Phlebotomy Interview Follow Up and Closing

Follow-up and Closing is Key

Treat every interview like a sales call and close for the next step. Just like the ABC’s of selling (Always Be Closing), you should close and ask for the next step at the end of your interview. For example, if you go on a sales call and don’t close for the next step, more than likely you are not going to get the business. This philosophy is very applicable to interviewing.

Closing the hiring manager for the next step and following up after the interview is important to differentiating yourself from other candidates. After an interview you should always ask, “Do you have any hesitations about moving me forward in the process?” This open ended question can reveal a lot about where you stand in the eyes of the interviewer. If they say no, then politely ask to schedule the next step. If they say yes, have the interviewer explain all hesitations, which should give you the opportunity to overcome them.

Once you have responded to each point, go for the close and ask for the next step. Once the next step is explained, thank the interviewer for their time and be on your way. Now that the interview is over and the next step is clear be sure to follow-up that day with a thank you.

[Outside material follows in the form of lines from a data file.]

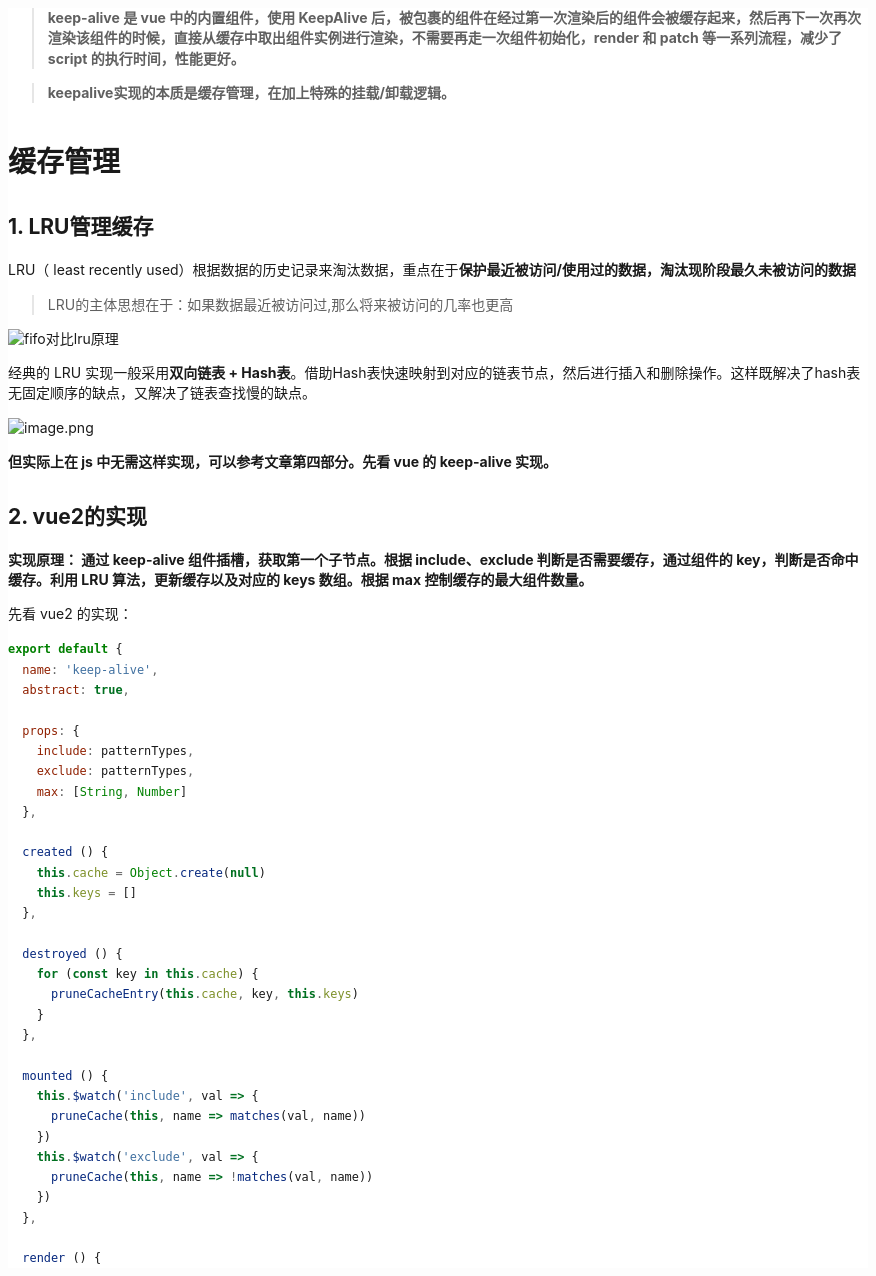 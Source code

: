 > **keep-alive 是 vue 中的内置组件，使用 KeepAlive 后，被包裹的组件在经过第一次渲染后的组件会被缓存起来，然后再下一次再次渲染该组件的时候，直接从缓存中取出组件实例进行渲染，不需要再走一次组件初始化，render 和 patch 等一系列流程，减少了 script 的执行时间，性能更好。**



> **keepalive实现的本质是缓存管理，在加上特殊的挂载/卸载逻辑。**

# 缓存管理

## 1. LRU管理缓存

LRU（ least recently used）根据数据的历史记录来淘汰数据，重点在于**保护最近被访问/使用过的数据，淘汰现阶段最久未被访问的数据**

> LRU的主体思想在于：如果数据最近被访问过,那么将来被访问的几率也更高

![fifo对比lru原理](https://p3-juejin.byteimg.com/tos-cn-i-k3u1fbpfcp/6c22e701db7f49d8b8957e76efef0e8e~tplv-k3u1fbpfcp-zoom-1.image)

经典的 LRU 实现一般采用**双向链表 + Hash表**。借助Hash表快速映射到对应的链表节点，然后进行插入和删除操作。这样既解决了hash表无固定顺序的缺点，又解决了链表查找慢的缺点。



![image.png](https://p6-juejin.byteimg.com/tos-cn-i-k3u1fbpfcp/b15a724eb4e044768044879587bcf9bb~tplv-k3u1fbpfcp-watermark.image?)

**但实际上在 js 中无需这样实现，可以参考文章第四部分。先看 vue 的 keep-alive 实现。**




## 2. vue2的实现 
**实现原理：
通过 keep-alive 组件插槽，获取第一个子节点。根据 include、exclude 判断是否需要缓存，通过组件的 key，判断是否命中缓存。利用 LRU 算法，更新缓存以及对应的 keys 数组。根据 max 控制缓存的最大组件数量。**

先看 vue2 的实现：


```js
export default {
  name: 'keep-alive',
  abstract: true,

  props: {
    include: patternTypes,
    exclude: patternTypes,
    max: [String, Number]
  },

  created () {
    this.cache = Object.create(null)
    this.keys = []
  },

  destroyed () {
    for (const key in this.cache) {
      pruneCacheEntry(this.cache, key, this.keys)
    }
  },

  mounted () {
    this.$watch('include', val => {
      pruneCache(this, name => matches(val, name))
    })
    this.$watch('exclude', val => {
      pruneCache(this, name => !matches(val, name))
    })
  },

  render () {
```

Even though the interview went well and you closed for the next step, it is very important to follow-up with a voicemail, letter, or an e-mail to thank them for their time. Sending a thank you follow-up will give you another opportunity to get your name in front of the employer, confirm your next step, show your enthusiasm for the job, and address any possible concerns. Here are a few tips to take into consideration when following up:

Communicate in the appropriate medium: Hand written letters are always best if possible (do not use US Mail). Bring a thank you card to your interview and on your way out drop it by reception. Make sure you have appropriate spelling of names and positions on the card. If you cannot leave a thank you card, follow-up immediately with an e-mail or leave a voicemail.

Keep the thank you short: Keep the letter short and to the point. Make sure you thank them for their interest, time, and the opportunity for the next step. Also, briefly remind them why you are the best person for the job, but be careful not to sound desperate.

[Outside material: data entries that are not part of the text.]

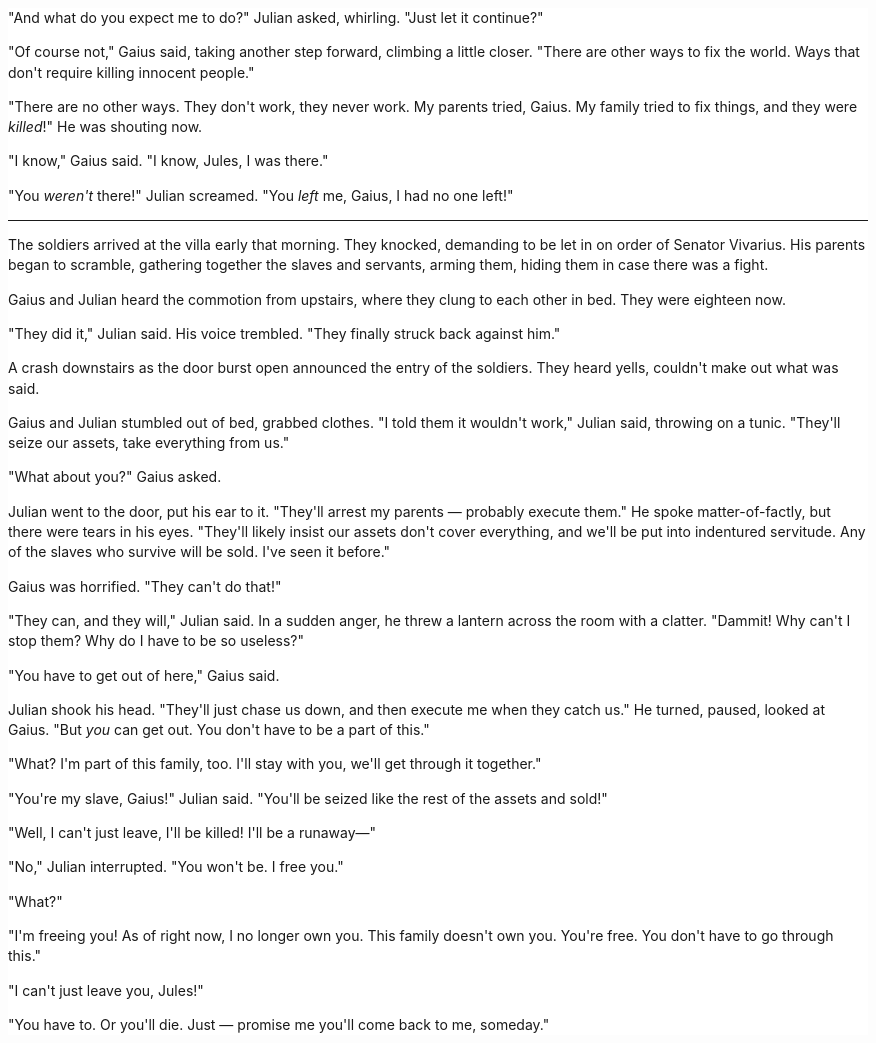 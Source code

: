 "And what do you expect me to do?" Julian asked, whirling. "Just let it continue?"

"Of course not," Gaius said, taking another step forward, climbing a little closer. "There are other ways to fix the world. Ways that don't require killing innocent people."

"There are no other ways. They don't work, they never work. My parents tried, Gaius. My family tried to fix things, and they were _killed_!" He was shouting now.

"I know," Gaius said. "I know, Jules, I was there."

"You _weren't_ there!" Julian screamed. "You _left_ me, Gaius, I had no one left!"

----

The soldiers arrived at the villa early that morning. They knocked, demanding to be let in on order of Senator Vivarius. His parents began to scramble, gathering together the slaves and servants, arming them, hiding them in case there was a fight.

Gaius and Julian heard the commotion from upstairs, where they clung to each other in bed. They were eighteen now.

"They did it," Julian said. His voice trembled. "They finally struck back against him."

A crash downstairs as the door burst open announced the entry of the soldiers. They heard yells, couldn't make out what was said.

Gaius and Julian stumbled out of bed, grabbed clothes. "I told them it wouldn't work," Julian said, throwing on a tunic. "They'll seize our assets, take everything from us."

"What about you?" Gaius asked.

Julian went to the door, put his ear to it. "They'll arrest my parents — probably execute them." He spoke matter-of-factly, but there were tears in his eyes. "They'll likely insist our assets don't cover everything, and we'll be put into indentured servitude. Any of the slaves who survive will be sold. I've seen it before."

Gaius was horrified. "They can't do that!"

"They can, and they will," Julian said. In a sudden anger, he threw a lantern across the room with a clatter. "Dammit! Why can't I stop them? Why do I have to be so useless?"

"You have to get out of here," Gaius said.

Julian shook his head. "They'll just chase us down, and then execute me when they catch us." He turned, paused, looked at Gaius. "But _you_ can get out. You don't have to be a part of this."

"What? I'm part of this family, too. I'll stay with you, we'll get through it together."

"You're my slave, Gaius!" Julian said. "You'll be seized like the rest of the assets and sold!"

"Well, I can't just leave, I'll be killed! I'll be a runaway—"

"No," Julian interrupted. "You won't be. I free you."

"What?"

"I'm freeing you! As of right now, I no longer own you. This family doesn't own you. You're free. You don't have to go through this."

"I can't just leave you, Jules!"

"You have to. Or you'll die. Just — promise me you'll come back to me, someday."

Use spell check: Make sure you have correct spelling, grammar, punctuation, etc. Do not send a letter or e-mail before you have a chance to get it proofed or run it through spell check. Also, make sure you have the correct spelling of names before you send the letter.

Be persistent: If you are asked to follow-up, make sure you call until the next step has been set. However, remember there is a fine line between being persistent and a pest. A good strategy is to leave a voicemail and then follow-up immediately with an e-mail. This will give them a couple of options to respond.

Be patient: Some interview processes can be 3 to 4 weeks long. Make sure you understand the timeline and respect the process that has been put in place. Do not apply to much pressure if the timeline is out of the hiring manager’s hands.

Use other offers: Use other offers in your follow-up to get the next step. This is a delicate situation that needs to be handled with tact, but can increase the chances of getting the process moving. Let your interviewer know that you have outstanding offers, but you really feel that this position is the best fit and would like to see it through before you make a decision (see Counter-Offer Section).